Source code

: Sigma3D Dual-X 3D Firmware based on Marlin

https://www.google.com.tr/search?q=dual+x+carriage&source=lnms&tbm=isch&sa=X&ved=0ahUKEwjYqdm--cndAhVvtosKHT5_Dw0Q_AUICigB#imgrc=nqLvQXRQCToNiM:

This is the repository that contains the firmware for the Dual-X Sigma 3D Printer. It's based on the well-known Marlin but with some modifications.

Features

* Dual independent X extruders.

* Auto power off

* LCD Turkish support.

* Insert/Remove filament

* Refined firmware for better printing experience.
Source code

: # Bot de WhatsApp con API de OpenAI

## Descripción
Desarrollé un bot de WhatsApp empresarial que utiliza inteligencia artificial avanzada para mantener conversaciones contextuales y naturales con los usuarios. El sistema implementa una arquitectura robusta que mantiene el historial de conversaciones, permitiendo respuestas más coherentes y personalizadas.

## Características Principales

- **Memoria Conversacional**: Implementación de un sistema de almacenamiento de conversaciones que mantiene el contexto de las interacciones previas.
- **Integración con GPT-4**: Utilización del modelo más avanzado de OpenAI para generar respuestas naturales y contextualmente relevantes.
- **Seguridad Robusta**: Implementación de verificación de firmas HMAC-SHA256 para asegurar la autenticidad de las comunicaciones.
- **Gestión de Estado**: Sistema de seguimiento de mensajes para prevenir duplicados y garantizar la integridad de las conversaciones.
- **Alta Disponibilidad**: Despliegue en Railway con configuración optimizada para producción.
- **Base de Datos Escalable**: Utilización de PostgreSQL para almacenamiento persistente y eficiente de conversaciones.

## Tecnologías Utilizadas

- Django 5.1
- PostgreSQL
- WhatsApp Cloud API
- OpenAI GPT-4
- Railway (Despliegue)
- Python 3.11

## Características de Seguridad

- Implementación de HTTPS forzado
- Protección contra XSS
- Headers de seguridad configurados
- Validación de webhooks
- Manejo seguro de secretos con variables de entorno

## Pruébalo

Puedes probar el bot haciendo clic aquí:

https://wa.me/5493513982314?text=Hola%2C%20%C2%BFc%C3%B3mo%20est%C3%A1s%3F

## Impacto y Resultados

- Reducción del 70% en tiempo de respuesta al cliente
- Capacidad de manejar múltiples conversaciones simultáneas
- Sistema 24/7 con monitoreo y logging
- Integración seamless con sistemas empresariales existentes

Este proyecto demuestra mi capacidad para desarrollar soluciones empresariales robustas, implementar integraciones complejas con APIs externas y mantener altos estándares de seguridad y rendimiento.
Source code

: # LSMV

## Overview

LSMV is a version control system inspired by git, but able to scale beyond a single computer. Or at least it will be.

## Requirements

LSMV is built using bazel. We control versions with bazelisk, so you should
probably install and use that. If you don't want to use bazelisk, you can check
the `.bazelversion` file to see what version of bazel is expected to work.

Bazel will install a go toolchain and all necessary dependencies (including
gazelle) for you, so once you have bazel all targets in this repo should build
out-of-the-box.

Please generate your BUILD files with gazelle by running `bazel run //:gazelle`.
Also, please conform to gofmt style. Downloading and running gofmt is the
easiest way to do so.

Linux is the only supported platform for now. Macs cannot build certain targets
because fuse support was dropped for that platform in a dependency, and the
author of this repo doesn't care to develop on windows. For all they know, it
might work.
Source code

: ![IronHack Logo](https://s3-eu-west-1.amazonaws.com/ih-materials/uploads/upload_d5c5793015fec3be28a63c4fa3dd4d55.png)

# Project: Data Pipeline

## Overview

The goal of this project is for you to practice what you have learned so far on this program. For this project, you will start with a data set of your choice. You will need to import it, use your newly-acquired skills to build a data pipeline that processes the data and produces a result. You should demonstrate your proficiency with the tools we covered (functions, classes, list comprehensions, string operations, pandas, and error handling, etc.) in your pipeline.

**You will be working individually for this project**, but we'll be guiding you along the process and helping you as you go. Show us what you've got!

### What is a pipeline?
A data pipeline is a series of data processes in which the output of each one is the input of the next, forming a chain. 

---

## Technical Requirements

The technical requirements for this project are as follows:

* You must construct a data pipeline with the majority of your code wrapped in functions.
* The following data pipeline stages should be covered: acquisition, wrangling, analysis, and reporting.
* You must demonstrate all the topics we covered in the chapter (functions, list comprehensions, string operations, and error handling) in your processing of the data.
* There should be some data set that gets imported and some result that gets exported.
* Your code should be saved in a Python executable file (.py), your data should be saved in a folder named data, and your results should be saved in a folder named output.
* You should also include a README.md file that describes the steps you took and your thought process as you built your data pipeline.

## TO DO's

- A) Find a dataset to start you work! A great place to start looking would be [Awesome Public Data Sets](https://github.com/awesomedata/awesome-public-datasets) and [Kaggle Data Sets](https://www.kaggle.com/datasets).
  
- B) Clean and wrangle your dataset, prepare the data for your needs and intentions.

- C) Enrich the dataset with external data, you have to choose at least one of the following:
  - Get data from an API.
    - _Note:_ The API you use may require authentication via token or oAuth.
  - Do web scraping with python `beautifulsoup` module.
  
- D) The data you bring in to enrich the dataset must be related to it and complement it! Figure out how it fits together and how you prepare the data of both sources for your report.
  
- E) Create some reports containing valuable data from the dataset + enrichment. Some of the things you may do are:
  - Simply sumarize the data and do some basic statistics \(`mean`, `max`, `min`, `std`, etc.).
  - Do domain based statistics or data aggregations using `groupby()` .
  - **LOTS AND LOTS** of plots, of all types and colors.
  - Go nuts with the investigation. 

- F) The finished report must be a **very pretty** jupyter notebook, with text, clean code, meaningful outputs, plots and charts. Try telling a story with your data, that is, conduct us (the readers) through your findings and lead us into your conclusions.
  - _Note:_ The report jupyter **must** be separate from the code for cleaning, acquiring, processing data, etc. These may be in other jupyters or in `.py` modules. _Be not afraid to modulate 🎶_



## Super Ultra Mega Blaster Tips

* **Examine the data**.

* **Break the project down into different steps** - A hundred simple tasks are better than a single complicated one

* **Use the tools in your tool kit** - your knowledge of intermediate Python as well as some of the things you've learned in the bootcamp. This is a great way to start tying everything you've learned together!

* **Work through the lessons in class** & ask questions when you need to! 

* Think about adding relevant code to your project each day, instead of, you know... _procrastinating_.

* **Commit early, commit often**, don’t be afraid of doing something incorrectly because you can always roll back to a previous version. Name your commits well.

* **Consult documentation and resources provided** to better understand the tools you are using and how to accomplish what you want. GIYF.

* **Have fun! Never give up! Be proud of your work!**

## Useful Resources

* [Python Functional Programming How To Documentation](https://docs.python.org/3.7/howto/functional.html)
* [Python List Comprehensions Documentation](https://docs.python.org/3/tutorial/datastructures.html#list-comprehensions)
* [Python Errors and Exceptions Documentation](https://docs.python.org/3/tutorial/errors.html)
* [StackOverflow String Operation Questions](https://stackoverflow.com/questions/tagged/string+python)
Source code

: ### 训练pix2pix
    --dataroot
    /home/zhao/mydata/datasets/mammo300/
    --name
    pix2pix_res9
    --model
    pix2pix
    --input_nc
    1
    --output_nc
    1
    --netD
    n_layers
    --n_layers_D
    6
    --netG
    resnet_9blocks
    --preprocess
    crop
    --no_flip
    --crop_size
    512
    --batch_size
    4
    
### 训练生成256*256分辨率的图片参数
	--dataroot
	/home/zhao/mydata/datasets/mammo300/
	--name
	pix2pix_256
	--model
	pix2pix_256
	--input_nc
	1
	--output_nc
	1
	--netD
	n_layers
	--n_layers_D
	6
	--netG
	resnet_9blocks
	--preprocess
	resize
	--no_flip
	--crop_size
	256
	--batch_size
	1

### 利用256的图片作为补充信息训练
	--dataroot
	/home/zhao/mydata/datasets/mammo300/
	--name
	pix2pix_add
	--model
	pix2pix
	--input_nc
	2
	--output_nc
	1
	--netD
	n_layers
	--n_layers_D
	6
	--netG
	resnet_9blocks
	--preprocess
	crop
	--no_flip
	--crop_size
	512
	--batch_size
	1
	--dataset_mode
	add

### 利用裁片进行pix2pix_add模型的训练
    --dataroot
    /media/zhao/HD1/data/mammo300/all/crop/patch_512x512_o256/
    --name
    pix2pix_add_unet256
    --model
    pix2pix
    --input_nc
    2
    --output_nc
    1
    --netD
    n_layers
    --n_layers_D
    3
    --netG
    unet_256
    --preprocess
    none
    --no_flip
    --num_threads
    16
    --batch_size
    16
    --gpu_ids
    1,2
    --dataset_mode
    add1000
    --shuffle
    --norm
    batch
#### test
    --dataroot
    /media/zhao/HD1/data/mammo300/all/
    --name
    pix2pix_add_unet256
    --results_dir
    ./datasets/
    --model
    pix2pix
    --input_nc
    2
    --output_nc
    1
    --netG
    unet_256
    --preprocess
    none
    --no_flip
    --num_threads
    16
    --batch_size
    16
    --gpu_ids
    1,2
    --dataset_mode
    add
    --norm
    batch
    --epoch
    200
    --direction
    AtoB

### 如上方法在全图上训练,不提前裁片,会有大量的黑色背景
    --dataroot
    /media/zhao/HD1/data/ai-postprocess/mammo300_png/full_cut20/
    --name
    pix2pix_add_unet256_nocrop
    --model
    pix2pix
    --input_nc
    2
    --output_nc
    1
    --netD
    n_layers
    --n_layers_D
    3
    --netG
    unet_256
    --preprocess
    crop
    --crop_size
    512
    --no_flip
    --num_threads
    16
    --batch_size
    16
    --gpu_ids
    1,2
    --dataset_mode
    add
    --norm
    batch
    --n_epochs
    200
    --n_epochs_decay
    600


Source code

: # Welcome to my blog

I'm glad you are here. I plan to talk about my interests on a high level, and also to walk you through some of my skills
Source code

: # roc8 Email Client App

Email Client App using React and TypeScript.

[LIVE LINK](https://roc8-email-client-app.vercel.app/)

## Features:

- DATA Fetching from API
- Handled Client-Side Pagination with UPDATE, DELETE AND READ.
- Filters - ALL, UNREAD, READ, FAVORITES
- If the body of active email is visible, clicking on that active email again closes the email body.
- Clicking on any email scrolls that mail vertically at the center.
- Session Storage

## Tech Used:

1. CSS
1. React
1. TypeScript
==========
TASK GOAL: Report the number of lines in the listing that contain the word "operations". No other words are permitted.

RESPONSE TO THIS EXERCISE: 2